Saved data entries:
-*-
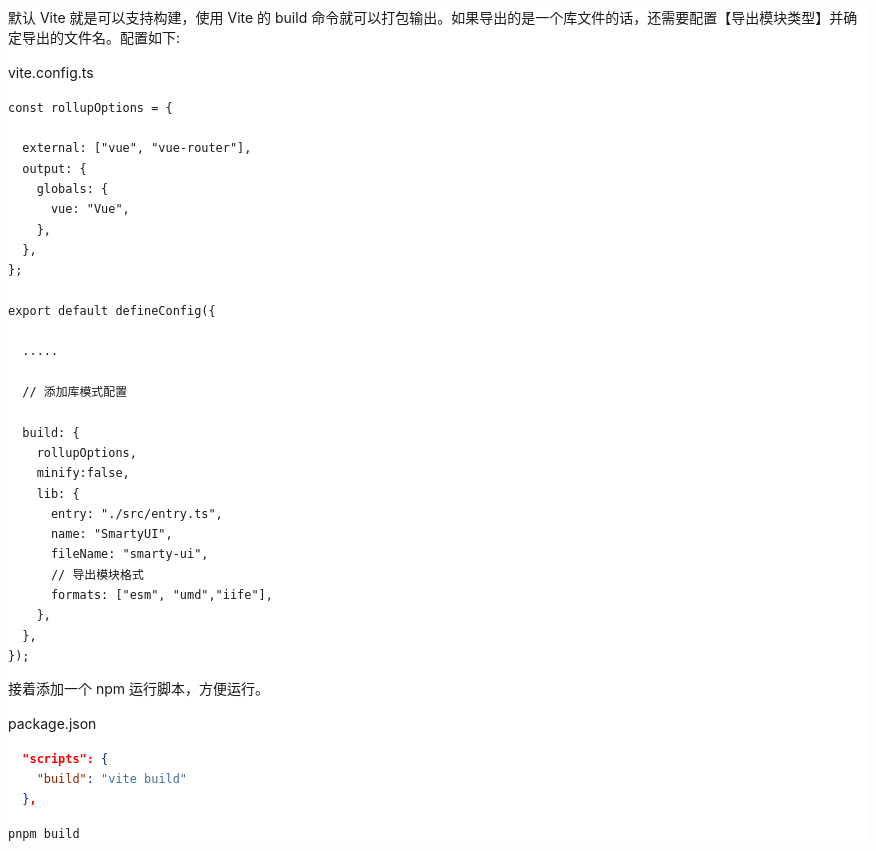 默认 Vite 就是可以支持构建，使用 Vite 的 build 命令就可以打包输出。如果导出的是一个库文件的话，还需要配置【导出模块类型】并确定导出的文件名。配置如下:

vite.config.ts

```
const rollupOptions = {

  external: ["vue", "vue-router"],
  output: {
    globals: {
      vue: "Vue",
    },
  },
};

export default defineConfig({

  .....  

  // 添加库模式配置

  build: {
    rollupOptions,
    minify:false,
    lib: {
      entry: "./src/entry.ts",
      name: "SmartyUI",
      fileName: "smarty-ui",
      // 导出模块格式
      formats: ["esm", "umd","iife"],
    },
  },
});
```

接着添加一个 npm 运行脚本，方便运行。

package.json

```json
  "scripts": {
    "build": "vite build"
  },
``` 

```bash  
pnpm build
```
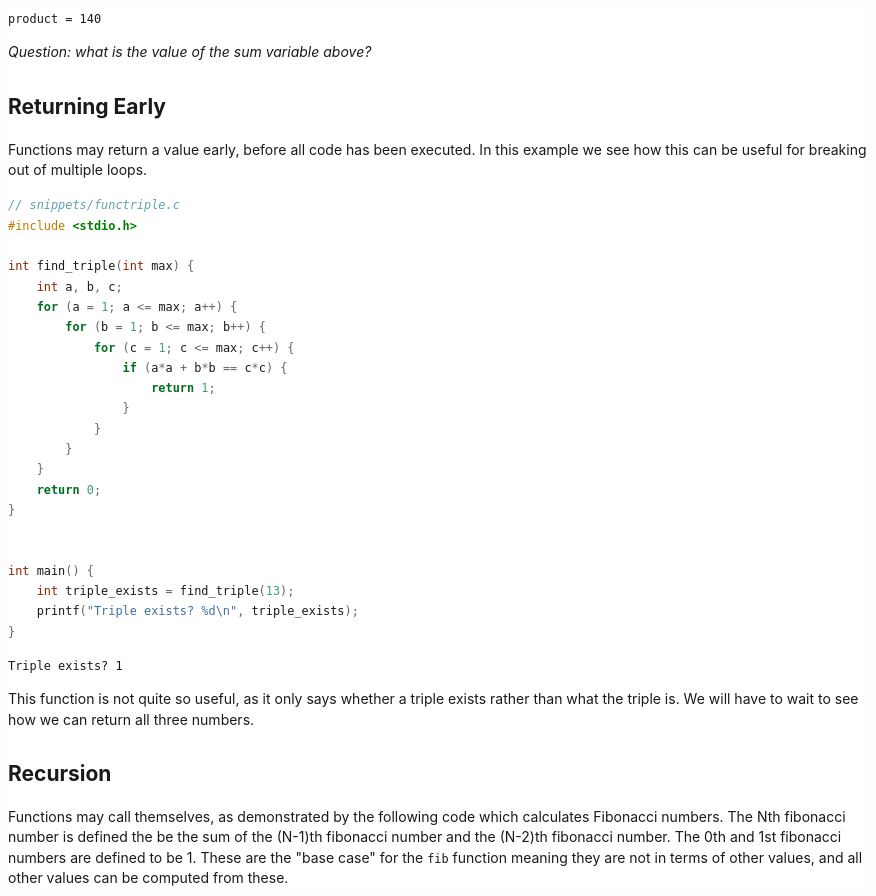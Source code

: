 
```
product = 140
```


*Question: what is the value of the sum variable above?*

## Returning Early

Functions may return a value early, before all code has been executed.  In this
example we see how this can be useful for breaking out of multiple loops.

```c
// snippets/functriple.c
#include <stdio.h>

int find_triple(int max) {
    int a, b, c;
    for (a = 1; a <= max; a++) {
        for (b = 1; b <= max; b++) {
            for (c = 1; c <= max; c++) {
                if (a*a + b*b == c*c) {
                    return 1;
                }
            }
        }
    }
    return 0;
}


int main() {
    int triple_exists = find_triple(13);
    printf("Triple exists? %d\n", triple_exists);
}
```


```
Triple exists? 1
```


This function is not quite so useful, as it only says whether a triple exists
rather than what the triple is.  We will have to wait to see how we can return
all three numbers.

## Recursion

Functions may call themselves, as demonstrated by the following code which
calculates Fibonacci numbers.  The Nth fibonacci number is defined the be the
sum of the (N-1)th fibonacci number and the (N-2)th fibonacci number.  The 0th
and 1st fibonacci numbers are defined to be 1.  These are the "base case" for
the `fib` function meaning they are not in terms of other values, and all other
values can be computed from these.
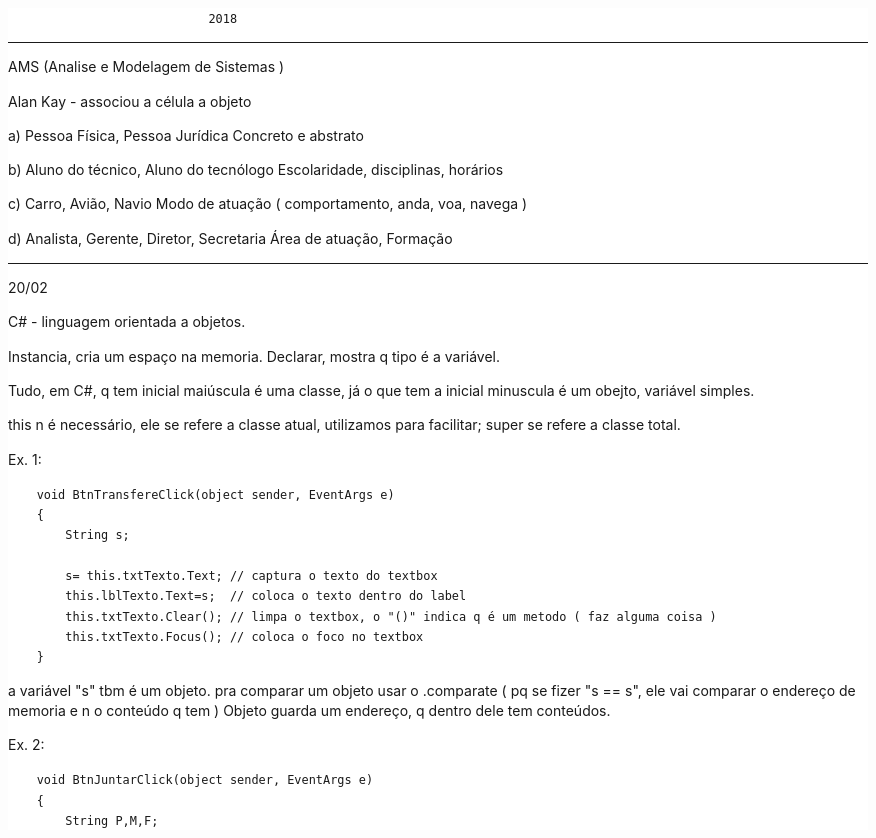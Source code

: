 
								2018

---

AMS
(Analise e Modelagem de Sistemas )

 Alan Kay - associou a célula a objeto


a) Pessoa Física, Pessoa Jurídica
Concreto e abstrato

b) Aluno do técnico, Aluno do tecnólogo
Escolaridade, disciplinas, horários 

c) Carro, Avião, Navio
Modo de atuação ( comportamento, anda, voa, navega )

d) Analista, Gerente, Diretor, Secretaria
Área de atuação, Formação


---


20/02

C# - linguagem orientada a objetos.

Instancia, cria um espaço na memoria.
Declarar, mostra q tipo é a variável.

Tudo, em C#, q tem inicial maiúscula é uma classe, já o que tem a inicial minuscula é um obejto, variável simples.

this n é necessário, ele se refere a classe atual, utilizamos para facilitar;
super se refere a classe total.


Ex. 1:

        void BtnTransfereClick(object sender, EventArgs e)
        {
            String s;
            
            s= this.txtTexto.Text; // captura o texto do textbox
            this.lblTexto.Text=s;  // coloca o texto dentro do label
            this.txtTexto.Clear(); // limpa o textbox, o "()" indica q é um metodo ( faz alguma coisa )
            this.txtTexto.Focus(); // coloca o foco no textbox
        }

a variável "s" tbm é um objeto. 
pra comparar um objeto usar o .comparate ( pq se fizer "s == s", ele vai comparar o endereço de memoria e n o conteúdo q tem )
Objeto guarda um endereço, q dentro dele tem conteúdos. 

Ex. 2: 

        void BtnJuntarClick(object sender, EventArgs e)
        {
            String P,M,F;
-*-
Task requirements:
All that is wanted is the stretch of lines above from the one containing "Alan Kay - associou a célula a objeto" through the one containing "this n é necessário, ele", duplicated exactly.

Written solution:
 Alan Kay - associou a célula a objeto


a) Pessoa Física, Pessoa Jurídica
Concreto e abstrato

b) Aluno do técnico, Aluno do tecnólogo
Escolaridade, disciplinas, horários 

c) Carro, Avião, Navio
Modo de atuação ( comportamento, anda, voa, navega )

d) Analista, Gerente, Diretor, Secretaria
Área de atuação, Formação


---


20/02

C# - linguagem orientada a objetos.

Instancia, cria um espaço na memoria.
Declarar, mostra q tipo é a variável.

Tudo, em C#, q tem inicial maiúscula é uma classe, já o que tem a inicial minuscula é um obejto, variável simples.

this n é necessário, ele se refere a classe atual, utilizamos para facilitar;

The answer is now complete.